Accurate photovoltaic (PV) power prediction can guarantee the stable operation of a power system. However, complex environmental factors contribute to the chaotic nature of PV power sequences, consequently affecting the prediction accuracy. In this paper, an online PV power prediction model is proposed based on chaotic characteristic analysis, improved particle swarm optimization (PSO), and kernel-based extreme learning machine (KELM). The proposed method includes data pre-processing, offline parameters extraction and online prediction. At first, historical data are classified according to the degree of fluctuation of PV power and seasonal characteristics. The PV power sequences are filtered by singular spectrum analysis (SSA) to eliminate noise and outliers. Then, extracted parameters include the decomposing modes of variational mode decomposition (VMD) and the ideal parameters of phase space reconstruction (PSR) and KELM. The ideal parameters are searched by improved PSO. Finally, during the online prediction process, the training data needs to be reconstructed using VMD and PSR to update the network of KELM at each point prediction.

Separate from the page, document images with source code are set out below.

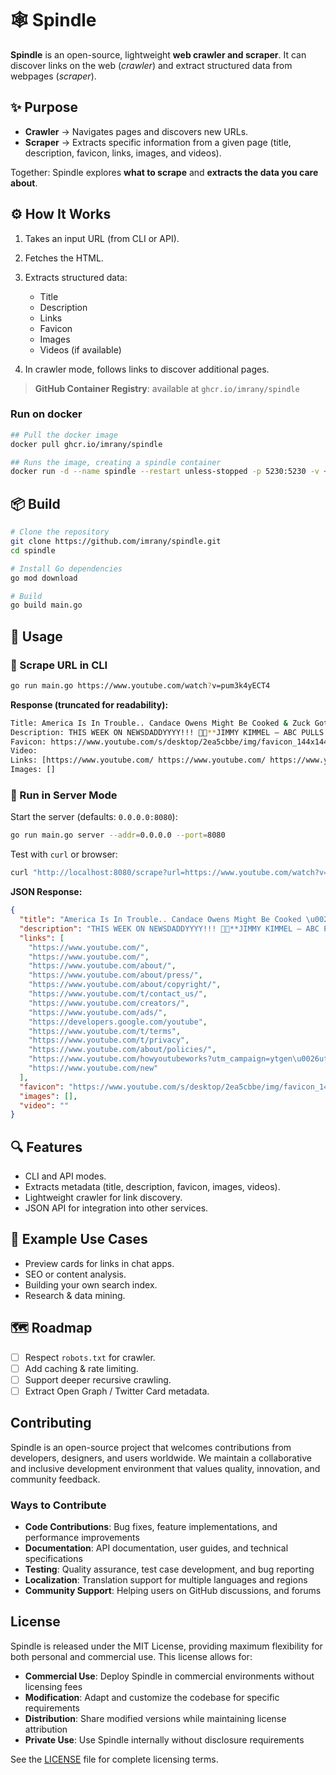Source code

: # 🕸️ Spindle

**Spindle** is an open-source, lightweight **web crawler and scraper**.
It can discover links on the web (_crawler_) and extract structured data from webpages (_scraper_).

## ✨ Purpose

- **Crawler** → Navigates pages and discovers new URLs.
- **Scraper** → Extracts specific information from a given page (title, description, favicon, links, images, and videos).

Together: Spindle explores **what to scrape** and **extracts the data you care about**.

## ⚙️ How It Works

1. Takes an input URL (from CLI or API).
2. Fetches the HTML.
3. Extracts structured data:

   - Title
   - Description
   - Links
   - Favicon
   - Images
   - Videos (if available)

4. In crawler mode, follows links to discover additional pages.

> **GitHub Container Registry**: available at `ghcr.io/imrany/spindle`

### Run on docker

```bash
## Pull the docker image
docker pull ghcr.io/imrany/spindle

## Runs the image, creating a spindle container
docker run -d --name spindle --restart unless-stopped -p 5230:5230 -v ~/.spindle:/var/opt/spindle ghcr.io/imrany/spindle
```

## 📦 Build

```bash
# Clone the repository
git clone https://github.com/imrany/spindle.git
cd spindle

# Install Go dependencies
go mod download

# Build
go build main.go
```

## 🚀 Usage

### 🔹 Scrape URL in CLI

```bash
go run main.go https://www.youtube.com/watch?v=pum3k4yECT4
```

**Response (truncated for readability):**

```bash
Title: America Is In Trouble.. Candace Owens Might Be Cooked & Zuck Got Massively Embarrassed! - YouTube
Description: THIS WEEK ON NEWSDADDYYYY!!! 🥤🍿**JIMMY KIMMEL — ABC PULLS THE PLUG**Jimmy Kimmel’s late-night show was pulled from the schedule after his comments about Ch...
Favicon: https://www.youtube.com/s/desktop/2ea5cbbe/img/favicon_144x144.png
Video:
Links: [https://www.youtube.com/ https://www.youtube.com/ https://www.youtube.com/about/ https://www.youtube.com/about/press/ https://www.youtube.com/about/copyright/ https://www.youtube.com/t/contact_us/ https://www.youtube.com/creators/ https://www.youtube.com/ads/ https://developers.google.com/youtube https://www.youtube.com/t/terms https://www.youtube.com/t/privacy https://www.youtube.com/about/policies/ https://www.youtube.com/howyoutubeworks?utm_campaign=ytgen&utm_source=ythp&utm_medium=LeftNav&utm_content=txt&u=https%3A%2F%2Fwww.youtube.com%2Fhowyoutubeworks%3Futm_source%3Dythp%26utm_medium%3DLeftNav%26utm_campaign%3Dytgen https://www.youtube.com/new]
Images: []
```

### 🔹 Run in Server Mode

Start the server (defaults: `0.0.0.0:8080`):

```bash
go run main.go server --addr=0.0.0.0 --port=8080
```

Test with `curl` or browser:

```bash
curl "http://localhost:8080/scrape?url=https://www.youtube.com/watch?v=pum3k4yECT4"
```

**JSON Response:**

```json
{
  "title": "America Is In Trouble.. Candace Owens Might Be Cooked \u0026 Zuck Got Massively Embarrassed! - YouTube",
  "description": "THIS WEEK ON NEWSDADDYYYY!!! 🥤🍿**JIMMY KIMMEL — ABC PULLS THE PLUG**Jimmy Kimmel’s late-night show was pulled from the schedule after his comments about Ch...",
  "links": [
    "https://www.youtube.com/",
    "https://www.youtube.com/",
    "https://www.youtube.com/about/",
    "https://www.youtube.com/about/press/",
    "https://www.youtube.com/about/copyright/",
    "https://www.youtube.com/t/contact_us/",
    "https://www.youtube.com/creators/",
    "https://www.youtube.com/ads/",
    "https://developers.google.com/youtube",
    "https://www.youtube.com/t/terms",
    "https://www.youtube.com/t/privacy",
    "https://www.youtube.com/about/policies/",
    "https://www.youtube.com/howyoutubeworks?utm_campaign=ytgen\u0026utm_source=ythp\u0026utm_medium=LeftNav\u0026utm_content=txt\u0026u=https%3A%2F%2Fwww.youtube.com%2Fhowyoutubeworks%3Futm_source%3Dythp%26utm_medium%3DLeftNav%26utm_campaign%3Dytgen",
    "https://www.youtube.com/new"
  ],
  "favicon": "https://www.youtube.com/s/desktop/2ea5cbbe/img/favicon_144x144.png",
  "images": [],
  "video": ""
}
```

## 🔍 Features

- CLI and API modes.
- Extracts metadata (title, description, favicon, images, videos).
- Lightweight crawler for link discovery.
- JSON API for integration into other services.

## 📖 Example Use Cases

- Preview cards for links in chat apps.
- SEO or content analysis.
- Building your own search index.
- Research & data mining.

## 🗺️ Roadmap

- [ ] Respect `robots.txt` for crawler.
- [ ] Add caching & rate limiting.
- [ ] Support deeper recursive crawling.
- [ ] Extract Open Graph / Twitter Card metadata.

## Contributing

Spindle is an open-source project that welcomes contributions from developers, designers, and users worldwide. We maintain a collaborative and inclusive development environment that values quality, innovation, and community feedback.

### Ways to Contribute

- **Code Contributions**: Bug fixes, feature implementations, and performance improvements
- **Documentation**: API documentation, user guides, and technical specifications
- **Testing**: Quality assurance, test case development, and bug reporting
- **Localization**: Translation support for multiple languages and regions
- **Community Support**: Helping users on GitHub discussions, and forums

## License

Spindle is released under the MIT License, providing maximum flexibility for both personal and commercial use. This license allows for:

- **Commercial Use**: Deploy Spindle in commercial environments without licensing fees
- **Modification**: Adapt and customize the codebase for specific requirements
- **Distribution**: Share modified versions while maintaining license attribution
- **Private Use**: Use Spindle internally without disclosure requirements

See the [LICENSE](./LICENSE) file for complete licensing terms.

Chaotic characteristic analysis is reflected in the application of SSA, VMD and PSR. Compared with the other seven different prediction methods, the experimental results verify that the proposed method is effective with higher accuracy.

Suggested Citation

  • Chen, Xiang & Ding, Kun & Zhang, Jingwei & Han, Wei & Liu, Yongjie & Yang, Zenan & Weng, Shuai, 2022. "Online prediction of ultra-short-term photovoltaic power using chaotic characteristic analysis, improved PSO and KELM," Energy, Elsevier, vol. 248(C).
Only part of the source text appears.